The department says a delay will offer a number of benefits, including allowing it to “build a modernized technology platform” that will smoothly distribute benefits, train up staff, and build comprehensive rules.

“The pandemic has shown us how vital paid leave is and how important it is that we get this program right for Oregonians from the beginning,” the OED website says.

The bill that would facilitate the delay, House Bill 3398, was introduced in the Oregon House on Tuesday at the request of the OED.

Passed under 2019′s House Bill 2005, the Oregon Paid Family and Medical Leave Insurance program was heralded as one of the most progressive such policies in the nation.

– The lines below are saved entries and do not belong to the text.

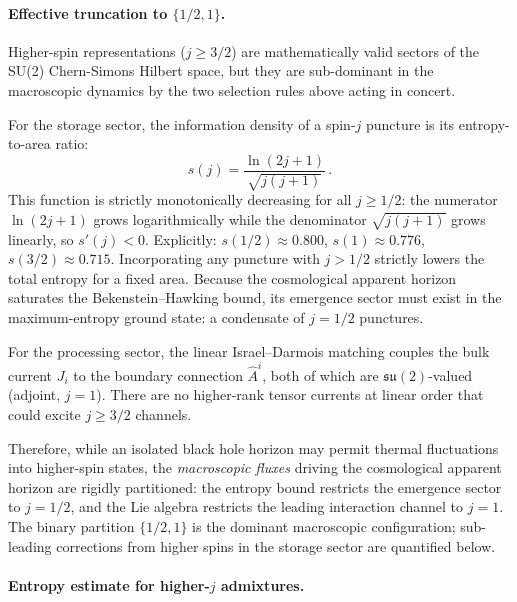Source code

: \documentclass[aps,prd,twocolumn,10pt,superscriptaddress,nofootinbib]{revtex4-2}
\begin{document}
\paragraph{Effective truncation to $\{1/2, 1\}$.}

Higher-spin representations ($j \geq 3/2$) are mathematically
valid sectors of the SU(2) Chern-Simons Hilbert space, but they
are sub-dominant in the macroscopic dynamics by the two selection
rules above acting in concert.

For the storage sector, the information density of a spin-$j$
puncture is its entropy-to-area ratio:
\begin{equation}
s(j) = \frac{\ln(2j+1)}{\sqrt{j(j+1)}}\,.
\label{eq:info_density}
\end{equation}
This function is strictly monotonically decreasing for all
$j \geq 1/2$: the numerator $\ln(2j+1)$ grows logarithmically
while the denominator $\sqrt{j(j+1)}$ grows linearly, so
$s'(j) < 0$.  Explicitly: $s(1/2) \approx 0.800$,
$s(1) \approx 0.776$, $s(3/2) \approx 0.715$.  Incorporating any
puncture with $j > 1/2$ strictly lowers the total entropy for a
fixed area.  Because the cosmological apparent horizon saturates
the Bekenstein--Hawking bound, its emergence sector must exist in
the maximum-entropy ground state: a condensate of $j = 1/2$
punctures.

For the processing sector, the linear Israel--Darmois matching
couples the bulk current $J_i$ to the boundary connection
$\hat{A}^i$, both of which are $\mathfrak{su}(2)$-valued
(adjoint, $j = 1$).  There are no higher-rank tensor currents at
linear order that could excite $j \geq 3/2$ channels.

Therefore, while an isolated black hole horizon may permit thermal
fluctuations into higher-spin states, the \emph{macroscopic
fluxes} driving the cosmological apparent horizon are rigidly
partitioned: the entropy bound restricts the emergence sector to
$j = 1/2$, and the Lie algebra restricts the leading interaction
channel to $j = 1$.  The binary partition $\{1/2, 1\}$ is the
dominant macroscopic configuration; sub-leading corrections from
higher spins in the storage sector are quantified below.

\paragraph{Entropy estimate for higher-$j$ admixtures.}
\end{document}
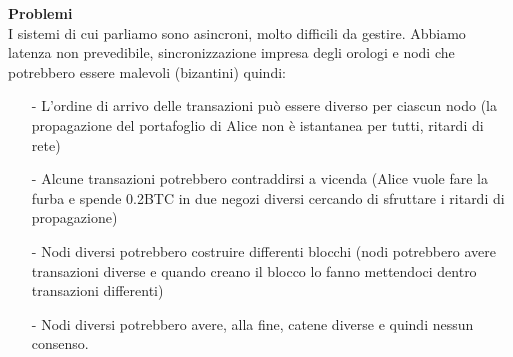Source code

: \documentclass[12pt,italian]{report}
\begin{document}
\bigbreak
\noindent \textbf{Problemi} \\
I sistemi di cui parliamo sono asincroni, molto difficili da gestire. Abbiamo latenza non prevedibile, sincronizzazione impresa degli orologi e nodi che potrebbero essere malevoli (bizantini) quindi:
\begin{itemize}
    \item [-] L'ordine di arrivo delle transazioni può essere diverso per ciascun nodo (la propagazione del portafoglio di Alice non è istantanea per tutti, ritardi di rete)
    \item [-] Alcune transazioni potrebbero contraddirsi a vicenda (Alice vuole fare la furba e spende 0.2BTC in due negozi diversi cercando di sfruttare i ritardi di propagazione)
    \item [-] Nodi diversi potrebbero costruire differenti blocchi (nodi potrebbero avere transazioni diverse e quando creano il blocco lo fanno mettendoci dentro transazioni differenti)
    \item[-] Nodi diversi potrebbero avere, alla fine, catene diverse e quindi nessun consenso. 
\end{itemize}
\end{document}
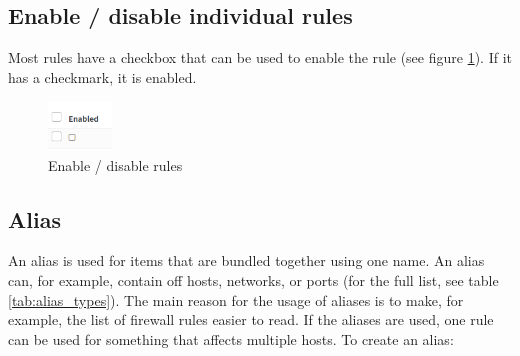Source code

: \subsection{Enable / disable individual rules}
Most rules have a checkbox that can be used to enable the rule (see figure \ref{opensense:admin_enable}). If it has a checkmark, it is enabled.

\begin{figure}[h!]
    \centering
    \includegraphics[width=0.15\textwidth]{Images/admin/enable.PNG}
    \caption{Enable / disable rules}
    \label{opensense:admin_enable}
\end{figure}

\subsection{Alias}
An alias is used for items that are bundled together using one name. An alias can, for example, contain off hosts, networks, or ports (for the full list, see table \ref{tab:alias_types}). The main reason for the usage of aliases is to make, for example, the list of firewall rules easier to read. If the aliases are used, one rule can be used for something that affects multiple hosts. To create an alias:



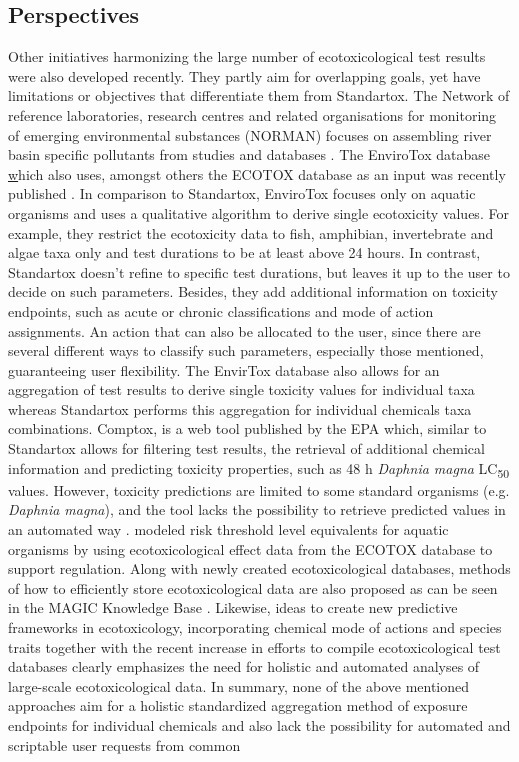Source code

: \subsection{Perspectives}
Other initiatives harmonizing the large number of ecotoxicological test results were also developed recently. They partly aim for overlapping goals, yet have limitations or objectives that differentiate them from Standartox. The Network of reference laboratories, research centres and related organisations for monitoring of emerging environmental substances (NORMAN) focuses on assembling river basin specific pollutants from studies and databases \citep{von_der_ohe_new_2011}. The EnviroTox database \href{https://envirotoxdatabase.org/} which also uses, amongst others the ECOTOX database as an input was recently published \citep{healthandenvironmentalsciencesinstitutehesi_envirotox_2019, connors_creation_2019}. In comparison to Standartox, EnviroTox focuses only on aquatic organisms and uses a qualitative algorithm to derive single ecotoxicity values. For example, they restrict the ecotoxicity data to fish, amphibian, invertebrate and algae taxa only and test durations to be at least above 24 hours. In contrast, Standartox doesn't refine to specific test durations, but leaves it up to the user to decide on such parameters. Besides, they add additional information on toxicity endpoints, such as acute or chronic classifications and mode of action assignments. An action that can also be allocated to the user, since there are several different ways to classify such parameters, especially those mentioned, guaranteeing user flexibility. The EnvirTox database also allows for an aggregation of test results to derive single toxicity values for individual taxa whereas Standartox performs this aggregation for individual chemicals taxa combinations. Comptox, is a web tool published by the EPA which, similar to Standartox allows for filtering test results, the retrieval of additional chemical information and predicting toxicity properties, such as 48 h \textit{Daphnia magna} LC\textsubscript{50} values. However, toxicity predictions are limited to some standard organisms (e.g. \textit{Daphnia magna}), and the tool lacks the possibility to retrieve predicted values in an automated way \citep{williams_comptox_2017}. \citet{petschick_modeling_2019} modeled risk threshold level equivalents for aquatic organisms by using ecotoxicological effect data from the ECOTOX database to support regulation. Along with newly created ecotoxicological databases, methods of how to efficiently store ecotoxicological data are also proposed as can be seen in the MAGIC Knowledge Base \citep{bub_graphing_2019}. Likewise, ideas to create new predictive frameworks in ecotoxicology, incorporating chemical mode of actions and species traits \citep{vandenberg_modeling_2019} together with the recent increase in efforts to compile ecotoxicological test databases clearly emphasizes the need for holistic and automated analyses of large-scale ecotoxicological data. In summary, none of the above mentioned approaches aim for a holistic standardized aggregation method of exposure endpoints for individual chemicals and also lack the possibility for automated and scriptable user requests from common 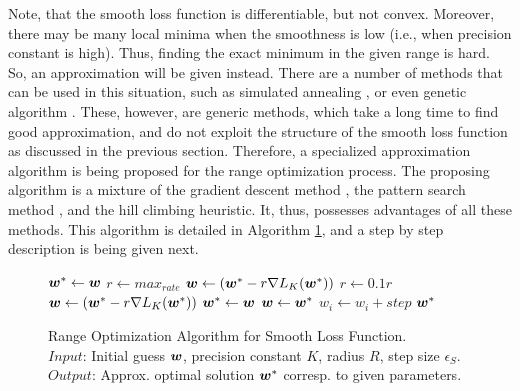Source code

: Note, that the smooth loss function is differentiable, but not convex. Moreover, there may be many local minima when the smoothness is low (i.e., when precision constant is high). Thus, finding the exact minimum in the given range is hard. So, an approximation will be given instead. There are a number of methods that can be used in this situation, such as simulated annealing \cite{Kirkpatrick}, or even genetic algorithm \cite{Goldberg}. These, however, are generic methods, which take a long time to find good approximation, and do not exploit the structure of the smooth loss function as discussed in the previous section. Therefore, a specialized approximation algorithm is being proposed for the range optimization process. The proposing algorithm is a mixture of the gradient descent method \cite{Cauchy}, the pattern search method \cite{Hooke}, and the hill climbing heuristic. It, thus, possesses advantages of all these methods. This algorithm is detailed in Algorithm \ref{alg:sla.range}, and a step by step description is being given next. 

\begin{figure}
\caption{
Range Optimization Algorithm for Smooth Loss Function. \\
\text{\hspace{2.1cm}} $Input$: Initial guess $\boldsymbol{w}$, precision constant $K$, radius $R$, step size $\epsilon_S$. \\
\text{\hspace{2.1cm}} $Output$: Approx. optimal solution $\boldsymbol{w}^*$ corresp. to given parameters.
}
\label{alg:sla.range}
\begin{algorithmic}[1]
 
\Repeat
   \Statex {}
   \State $\boldsymbol{w}^* \gets \boldsymbol{w}$
   \Repeat
      \State $r \gets max_{rate}$
      \State $\boldsymbol{w} \gets (\boldsymbol{w}^* - r \nabla L_K(\boldsymbol{w}^*))$
         \State $r \gets 0.1 r$
         \State $\boldsymbol{w} \gets (\boldsymbol{w}^* - r\nabla L_K(\boldsymbol{w}^*))$
      \EndWhile
         \State $\boldsymbol{w}^* \gets \boldsymbol{w}$
      \EndIf
   \Statex {}
         \State $\boldsymbol{w} \gets \boldsymbol{w}^*$  
         \State $w_i \gets w_i + step$
         \EndIf       
      \EndFor
   \EndFor
   \Statex
{}
\State \Return $\boldsymbol{w}^*$
\EndFunction
\end{algorithmic}
\end{figure}

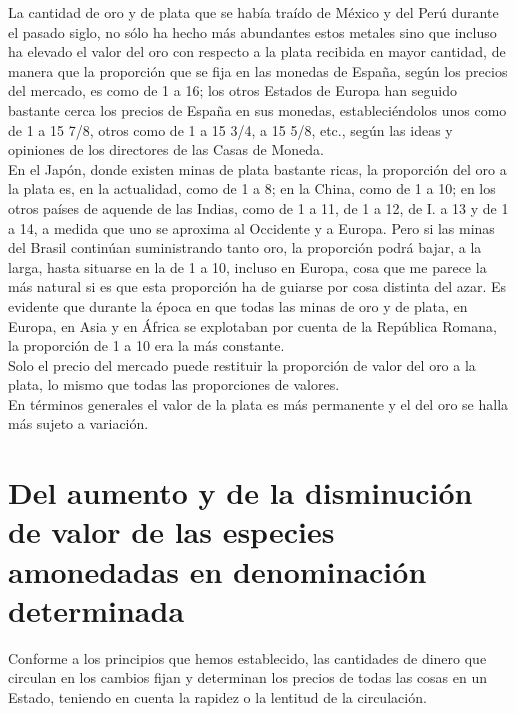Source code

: \documentclass[10pt]{article}
\begin{document}
\begin{multicols}{1}
La cantidad de oro y de plata que se había traído de México y del Perú durante el pasado siglo, no sólo ha hecho más abundantes estos metales sino que incluso ha elevado el valor del oro con respecto a la plata recibida en mayor cantidad, de manera que la proporción que se fija en las monedas de España, según los precios del mercado, es como de 1 a 16; los otros Estados de Europa han seguido bastante cerca los precios de España en sus monedas, estableciéndolos unos como de 1 a 15 7/8, otros como de 1 a 15 3/4, a 15 5/8, etc., según las ideas y opiniones de los directores de las Casas de Moneda.\\
En el Japón, donde existen minas de plata bastante ricas, la proporción del oro a la plata es, en la actualidad, como de 1 a 8; en la China, como de 1 a 10; en los otros países de aquende de las Indias, como de 1 a 11, de 1 a 12, de I. a 13 y de 1 a 14, a medida que uno se aproxima al Occidente y a Europa. Pero si las minas del Brasil continúan suministrando tanto oro, la proporción podrá bajar, a la larga, hasta situarse en la de 1 a 10, incluso en Europa, cosa que me parece la más natural si es que esta proporción ha de guiarse por cosa distinta del azar. Es evidente que durante la época en que todas las minas de oro y de plata, en Europa, en Asia y en África se explotaban por cuenta de la República Romana, la proporción de 1 a 10 era la más constante.\\
Solo el precio del mercado puede restituir la proporción de valor del oro a la plata, lo mismo que todas las proporciones de valores.\\
En términos generales el valor de la plata es más permanente y el del oro se halla más sujeto a variación.
\section*{Del aumento y de la disminución de valor de las especies amonedadas en denominación determinada}
Conforme a los principios que hemos establecido, las cantidades de dinero que circulan en los cambios fijan y determinan los precios de todas las cosas en un Estado, teniendo en cuenta la rapidez o la lentitud de la circulación.

\end{multicols}
\end{document}
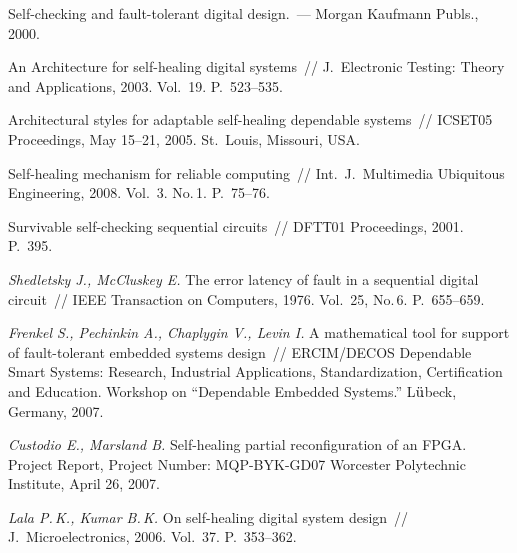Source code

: \begin{multicols}{2}
{{\begin{thebibliography}{99}
Self-checking and fault-tolerant digital  design.~---
Morgan Kaufmann Publs., 2000.

An Architecture for self-healing digital systems~//
J.\ Electronic Testing: Theory and Applications, 2003.
Vol.~19. P.~523--535.

Architectural styles for adaptable self-healing dependable systems~//
ICSEТ05 Proceedings, May 15--21, 2005. St.\ Louis, Missouri, USA.

Self-healing mechanism for reliable computing~//
Int.\ J.\ Multimedia Ubiquitous Engineering,
2008. Vol.~3. No.\,1. P.~75--76.

Survivable self-checking sequential circuits~//
DFTТ01 Proceedings, 2001. P.~395.

{\it Shedletsky J., McCluskey E.}
The error latency of fault in a sequential digital circuit~//
IEEE Transaction on Computers, 1976. Vol.~25, No.\,6. P.~655--659.

{\it Frenkel S., Pechinkin A., Chaplygin V., Levin I.}
A mathematical tool for support of fault-tolerant
embedded systems design~//
ERCIM/DECOS Dependable Smart Systems: Research,
Industrial Applications, Standardization,
Certification and Education. Workshop on
``Dependable Embedded Systems.'' L$\ddot{\text u}$beck, Germany, 2007.

{\it Custodio E., Marsland B.}
Self-healing partial reconfiguration of an FPGA.
Project Report, Project Number: MQP-BYK-GD07
Worcester Polytechnic Institute, April 26, 2007.

{\it Lala P.\,K., Kumar B.\,K.}
On self-healing digital system design~//
J.\ Microelectronics, 2006.
Vol.~37. P.~353--362.

 \end{thebibliography}
}
}


\end{multicols}


\vspace*{-24pt}

\def\tit{ОЦЕНКА ВРЕМЕНИ САМОВОССТАНОВЛЕНИЯ В ЦИФРОВЫХ СИСТЕМАХ ПОСЛЕ СБОЕВ,
ВЫЗЫВАЕМЫХ ПЕРЕХОДНЫМИ ПОМЕХАМИ}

Under the program, workers who earn at least $1,000 in the last year can qualify for up to 12 weeks of paid time off. For low-wage workers earning up to 65% of the state’s average weekly wage, or about $711, the program will cover their entire paychecks. Higher-paid employees would receive a percentage of their wage, with benefits maxing out at 120% the state’s average wage, which would currently top out payments at $1,312 a week.

The leave program will be funded by payroll taxes of up to 1%, with 60% paid for by employees and 40% covered by employers. Those taxes, set to kick in next January, would be delayed by a year under the proposed bill.

The paid policy offers a meaningful boost to existing federal and state laws that guarantee employees the right to take time off for illness or family leave, but do not offer wage replacement.

Andrea Paluso, executive director of the group Family Forward Oregon, which helped craft Oregon’s plan, said Tuesday she understands the state’s reasons for the proposed delay. She and other boosters of the policy are hopeful that extra time will result in a better program.

“I’m disappointed about the delay, but the good signs are that the Employment Department and various other folks have recommitted to the importance of this program,” Paluso said. “Nothing has demonstrated the importance of paid family and medical leave more than this last year has. This could have been such a helpful thing if it would have existed this past year for so many Oregon families.”